= HOW TO COMPLETE THIS TASK =
Give the number of lines in the data below where the word "funkcije" appears, and nothing besides.

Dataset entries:
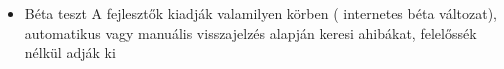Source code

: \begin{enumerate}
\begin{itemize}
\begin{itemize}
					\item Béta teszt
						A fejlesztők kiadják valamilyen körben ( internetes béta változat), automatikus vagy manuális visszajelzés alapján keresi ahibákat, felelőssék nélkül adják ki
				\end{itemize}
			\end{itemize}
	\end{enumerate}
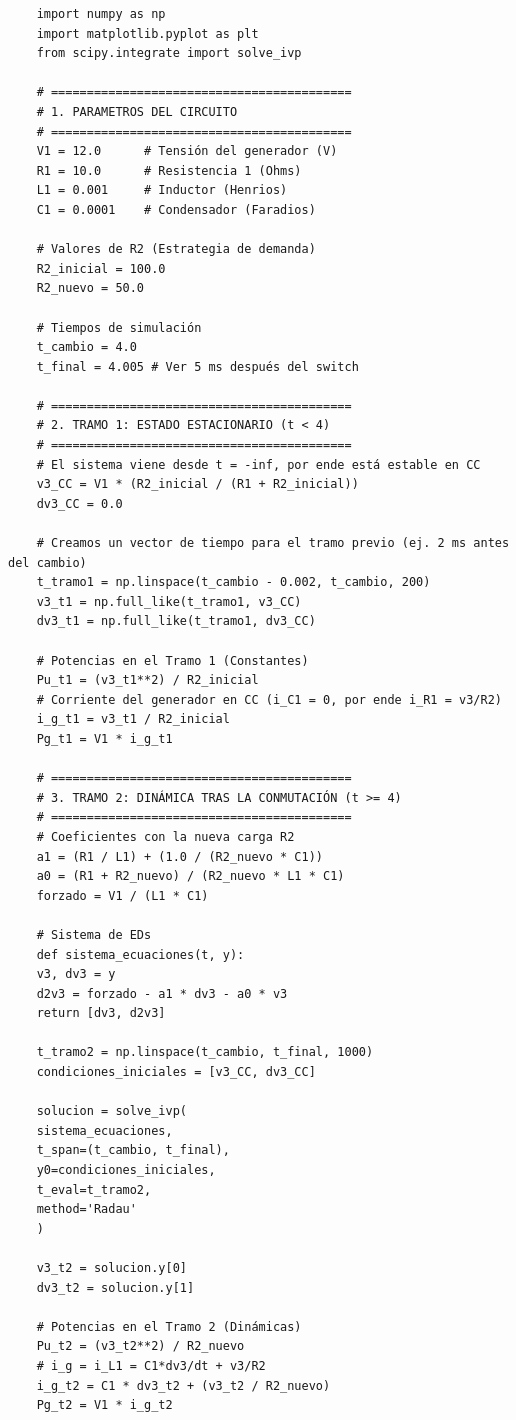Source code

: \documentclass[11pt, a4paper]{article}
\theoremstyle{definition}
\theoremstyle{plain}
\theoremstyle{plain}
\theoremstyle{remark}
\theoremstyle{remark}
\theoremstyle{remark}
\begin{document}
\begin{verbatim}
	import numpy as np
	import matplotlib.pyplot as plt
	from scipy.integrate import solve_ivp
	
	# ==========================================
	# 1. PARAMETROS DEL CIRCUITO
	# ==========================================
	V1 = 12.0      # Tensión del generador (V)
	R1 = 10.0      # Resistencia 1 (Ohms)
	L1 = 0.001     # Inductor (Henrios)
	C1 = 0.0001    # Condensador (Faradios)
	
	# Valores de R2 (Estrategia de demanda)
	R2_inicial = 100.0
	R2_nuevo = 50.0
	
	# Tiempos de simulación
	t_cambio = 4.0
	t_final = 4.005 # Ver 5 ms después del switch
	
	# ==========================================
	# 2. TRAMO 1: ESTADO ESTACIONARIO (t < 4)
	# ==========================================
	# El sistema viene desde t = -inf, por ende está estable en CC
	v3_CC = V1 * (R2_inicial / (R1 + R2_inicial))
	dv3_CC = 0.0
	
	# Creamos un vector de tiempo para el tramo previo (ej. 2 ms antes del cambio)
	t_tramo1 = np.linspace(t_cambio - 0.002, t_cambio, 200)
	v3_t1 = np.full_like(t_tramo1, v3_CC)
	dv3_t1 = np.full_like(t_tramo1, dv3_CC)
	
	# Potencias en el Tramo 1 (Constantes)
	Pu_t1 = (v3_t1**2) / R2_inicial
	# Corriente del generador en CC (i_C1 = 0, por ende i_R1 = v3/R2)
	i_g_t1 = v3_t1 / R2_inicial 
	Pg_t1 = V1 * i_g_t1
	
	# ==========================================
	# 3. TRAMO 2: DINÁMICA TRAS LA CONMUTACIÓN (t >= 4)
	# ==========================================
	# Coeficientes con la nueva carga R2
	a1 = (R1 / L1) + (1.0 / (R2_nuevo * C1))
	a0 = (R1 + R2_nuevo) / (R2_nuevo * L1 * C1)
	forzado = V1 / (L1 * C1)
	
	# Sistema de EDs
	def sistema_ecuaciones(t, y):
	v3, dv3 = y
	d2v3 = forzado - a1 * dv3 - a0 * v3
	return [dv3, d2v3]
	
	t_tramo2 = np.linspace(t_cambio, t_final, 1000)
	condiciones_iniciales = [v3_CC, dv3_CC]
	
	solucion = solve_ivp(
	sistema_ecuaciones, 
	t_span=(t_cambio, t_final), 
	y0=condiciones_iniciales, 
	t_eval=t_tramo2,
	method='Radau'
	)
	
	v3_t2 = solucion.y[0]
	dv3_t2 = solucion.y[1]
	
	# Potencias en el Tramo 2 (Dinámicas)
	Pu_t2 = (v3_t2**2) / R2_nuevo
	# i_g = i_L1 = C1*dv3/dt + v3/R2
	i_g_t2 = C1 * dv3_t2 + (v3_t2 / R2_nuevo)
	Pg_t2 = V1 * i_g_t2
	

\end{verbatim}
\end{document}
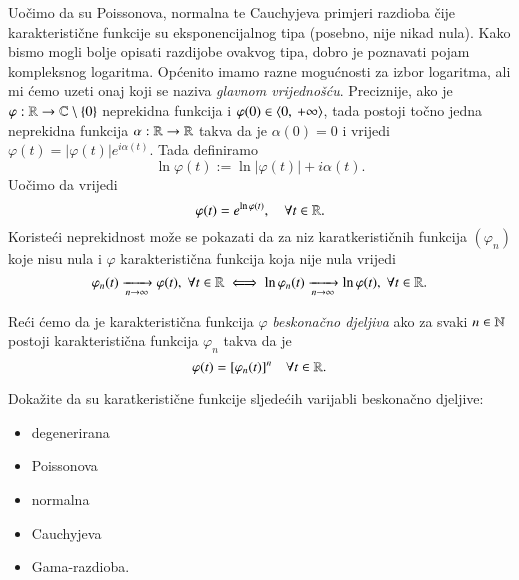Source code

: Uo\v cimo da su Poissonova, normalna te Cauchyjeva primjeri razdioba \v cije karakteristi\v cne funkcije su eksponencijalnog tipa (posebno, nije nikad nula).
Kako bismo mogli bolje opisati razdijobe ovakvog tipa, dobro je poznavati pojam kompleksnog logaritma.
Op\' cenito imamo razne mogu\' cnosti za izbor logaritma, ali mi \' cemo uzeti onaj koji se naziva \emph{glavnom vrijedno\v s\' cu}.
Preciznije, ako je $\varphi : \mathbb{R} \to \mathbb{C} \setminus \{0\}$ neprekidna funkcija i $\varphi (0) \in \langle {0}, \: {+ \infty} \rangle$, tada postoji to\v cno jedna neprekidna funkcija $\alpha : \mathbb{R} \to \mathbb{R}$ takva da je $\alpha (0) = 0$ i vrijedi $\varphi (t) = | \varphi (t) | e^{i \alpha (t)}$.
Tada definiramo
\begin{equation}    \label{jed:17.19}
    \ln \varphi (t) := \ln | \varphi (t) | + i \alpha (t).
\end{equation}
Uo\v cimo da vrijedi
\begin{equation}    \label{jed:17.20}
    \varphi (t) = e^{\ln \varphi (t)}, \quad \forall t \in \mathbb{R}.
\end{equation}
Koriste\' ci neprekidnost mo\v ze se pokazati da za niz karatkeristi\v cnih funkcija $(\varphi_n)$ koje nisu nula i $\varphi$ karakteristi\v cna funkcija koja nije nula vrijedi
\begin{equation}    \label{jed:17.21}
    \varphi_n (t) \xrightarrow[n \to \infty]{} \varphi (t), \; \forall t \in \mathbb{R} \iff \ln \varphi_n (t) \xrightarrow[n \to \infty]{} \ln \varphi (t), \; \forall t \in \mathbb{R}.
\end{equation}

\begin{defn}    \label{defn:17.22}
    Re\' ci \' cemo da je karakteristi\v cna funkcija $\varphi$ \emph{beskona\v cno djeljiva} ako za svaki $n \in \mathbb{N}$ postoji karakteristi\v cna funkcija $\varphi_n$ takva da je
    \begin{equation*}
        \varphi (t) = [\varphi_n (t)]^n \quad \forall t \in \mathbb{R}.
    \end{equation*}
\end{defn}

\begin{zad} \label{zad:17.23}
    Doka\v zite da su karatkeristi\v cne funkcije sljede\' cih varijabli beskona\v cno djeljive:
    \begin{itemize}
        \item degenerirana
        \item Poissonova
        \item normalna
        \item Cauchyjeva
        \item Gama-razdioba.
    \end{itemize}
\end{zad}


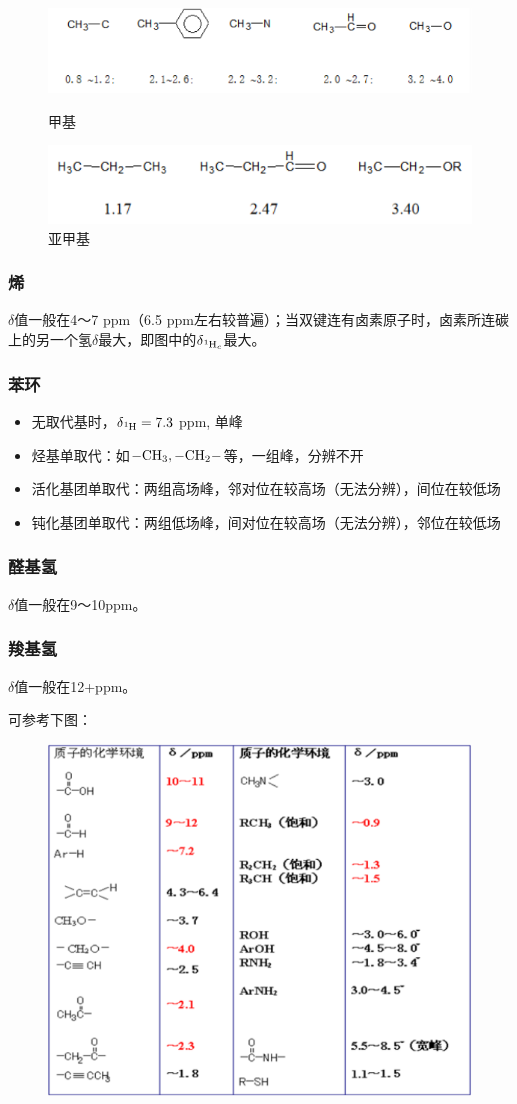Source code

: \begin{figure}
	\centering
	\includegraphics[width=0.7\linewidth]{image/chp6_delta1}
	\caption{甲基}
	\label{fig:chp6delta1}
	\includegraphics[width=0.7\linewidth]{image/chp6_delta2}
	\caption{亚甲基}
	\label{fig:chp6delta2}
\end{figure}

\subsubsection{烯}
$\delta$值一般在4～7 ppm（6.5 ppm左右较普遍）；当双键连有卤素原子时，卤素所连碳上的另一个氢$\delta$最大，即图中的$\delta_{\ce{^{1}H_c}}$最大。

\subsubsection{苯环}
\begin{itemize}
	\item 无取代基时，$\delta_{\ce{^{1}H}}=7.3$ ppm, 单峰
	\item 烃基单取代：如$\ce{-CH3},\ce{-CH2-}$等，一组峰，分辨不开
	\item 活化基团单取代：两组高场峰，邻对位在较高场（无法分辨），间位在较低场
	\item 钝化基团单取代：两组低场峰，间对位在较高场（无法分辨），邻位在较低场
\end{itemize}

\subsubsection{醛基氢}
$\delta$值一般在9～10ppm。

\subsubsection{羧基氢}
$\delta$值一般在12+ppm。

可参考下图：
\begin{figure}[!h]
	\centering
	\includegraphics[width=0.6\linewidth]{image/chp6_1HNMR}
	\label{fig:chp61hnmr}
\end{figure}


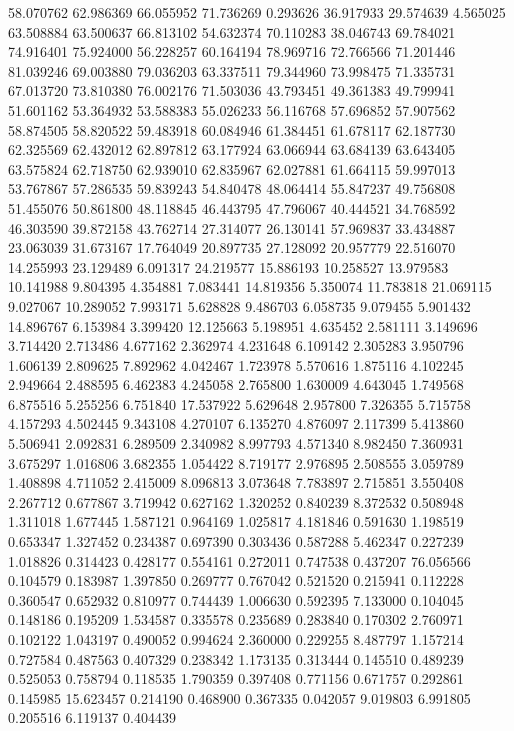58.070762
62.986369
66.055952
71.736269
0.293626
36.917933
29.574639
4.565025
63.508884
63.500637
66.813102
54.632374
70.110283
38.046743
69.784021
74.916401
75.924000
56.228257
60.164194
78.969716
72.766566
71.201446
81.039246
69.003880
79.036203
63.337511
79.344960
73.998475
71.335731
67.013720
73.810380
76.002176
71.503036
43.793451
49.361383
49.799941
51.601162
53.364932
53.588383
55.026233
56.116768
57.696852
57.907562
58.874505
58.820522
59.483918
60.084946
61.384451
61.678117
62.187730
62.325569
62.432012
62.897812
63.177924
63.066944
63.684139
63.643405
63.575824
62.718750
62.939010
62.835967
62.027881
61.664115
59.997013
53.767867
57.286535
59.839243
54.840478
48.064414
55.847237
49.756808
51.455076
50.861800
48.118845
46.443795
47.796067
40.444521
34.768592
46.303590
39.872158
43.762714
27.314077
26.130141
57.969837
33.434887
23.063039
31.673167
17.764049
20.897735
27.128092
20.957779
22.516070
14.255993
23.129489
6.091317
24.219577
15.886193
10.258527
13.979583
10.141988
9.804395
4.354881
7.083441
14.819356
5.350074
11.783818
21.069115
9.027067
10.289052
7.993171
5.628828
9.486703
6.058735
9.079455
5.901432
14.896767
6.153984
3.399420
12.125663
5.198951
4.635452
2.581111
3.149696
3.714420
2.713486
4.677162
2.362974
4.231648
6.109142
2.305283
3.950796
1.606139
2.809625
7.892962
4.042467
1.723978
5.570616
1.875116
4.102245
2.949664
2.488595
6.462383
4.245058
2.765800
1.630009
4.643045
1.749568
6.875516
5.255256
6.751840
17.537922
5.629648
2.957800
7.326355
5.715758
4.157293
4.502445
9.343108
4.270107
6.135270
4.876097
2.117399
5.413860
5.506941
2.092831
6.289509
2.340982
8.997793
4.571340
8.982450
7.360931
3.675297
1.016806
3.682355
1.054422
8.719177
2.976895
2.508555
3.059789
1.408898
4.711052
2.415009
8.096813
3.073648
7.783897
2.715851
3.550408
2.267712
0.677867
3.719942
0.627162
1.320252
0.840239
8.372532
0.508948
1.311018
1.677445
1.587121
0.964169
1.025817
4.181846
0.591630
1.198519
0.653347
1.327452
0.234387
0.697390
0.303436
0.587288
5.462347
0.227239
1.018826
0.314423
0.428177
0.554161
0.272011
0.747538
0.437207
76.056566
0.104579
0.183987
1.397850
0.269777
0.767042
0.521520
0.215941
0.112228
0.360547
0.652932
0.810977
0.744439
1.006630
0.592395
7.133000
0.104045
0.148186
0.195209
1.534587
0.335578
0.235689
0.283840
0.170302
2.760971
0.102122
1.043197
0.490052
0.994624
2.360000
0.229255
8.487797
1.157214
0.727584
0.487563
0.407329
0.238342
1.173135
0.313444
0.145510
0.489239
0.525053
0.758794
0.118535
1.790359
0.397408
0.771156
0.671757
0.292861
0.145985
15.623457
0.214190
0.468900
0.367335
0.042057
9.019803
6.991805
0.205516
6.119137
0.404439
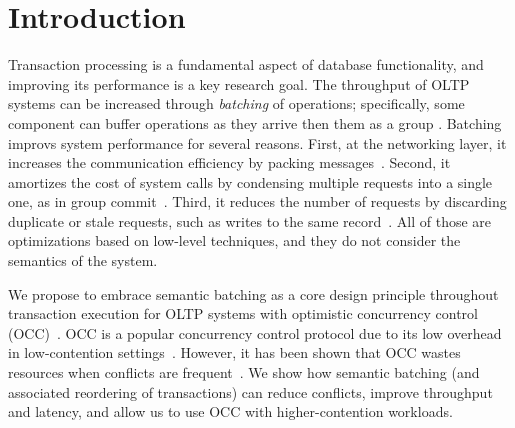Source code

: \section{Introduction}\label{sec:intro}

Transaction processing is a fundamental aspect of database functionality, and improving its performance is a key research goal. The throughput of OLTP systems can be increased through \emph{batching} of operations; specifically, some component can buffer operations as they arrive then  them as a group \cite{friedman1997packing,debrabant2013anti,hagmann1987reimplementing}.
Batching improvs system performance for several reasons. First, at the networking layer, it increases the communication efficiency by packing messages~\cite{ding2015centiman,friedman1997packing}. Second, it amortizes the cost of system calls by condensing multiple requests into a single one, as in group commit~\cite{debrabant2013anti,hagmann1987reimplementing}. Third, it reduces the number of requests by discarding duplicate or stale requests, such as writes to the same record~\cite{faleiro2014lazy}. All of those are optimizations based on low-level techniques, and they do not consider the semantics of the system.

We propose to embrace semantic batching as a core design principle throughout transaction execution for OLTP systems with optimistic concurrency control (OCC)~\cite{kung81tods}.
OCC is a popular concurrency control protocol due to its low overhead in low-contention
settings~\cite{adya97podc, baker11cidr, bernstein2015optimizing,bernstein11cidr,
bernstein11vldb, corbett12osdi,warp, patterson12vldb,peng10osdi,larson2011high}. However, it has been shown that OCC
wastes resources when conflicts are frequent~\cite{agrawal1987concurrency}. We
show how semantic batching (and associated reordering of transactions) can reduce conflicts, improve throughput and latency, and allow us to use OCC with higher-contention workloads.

= RESPONSE TO THIS EXERCISE =
2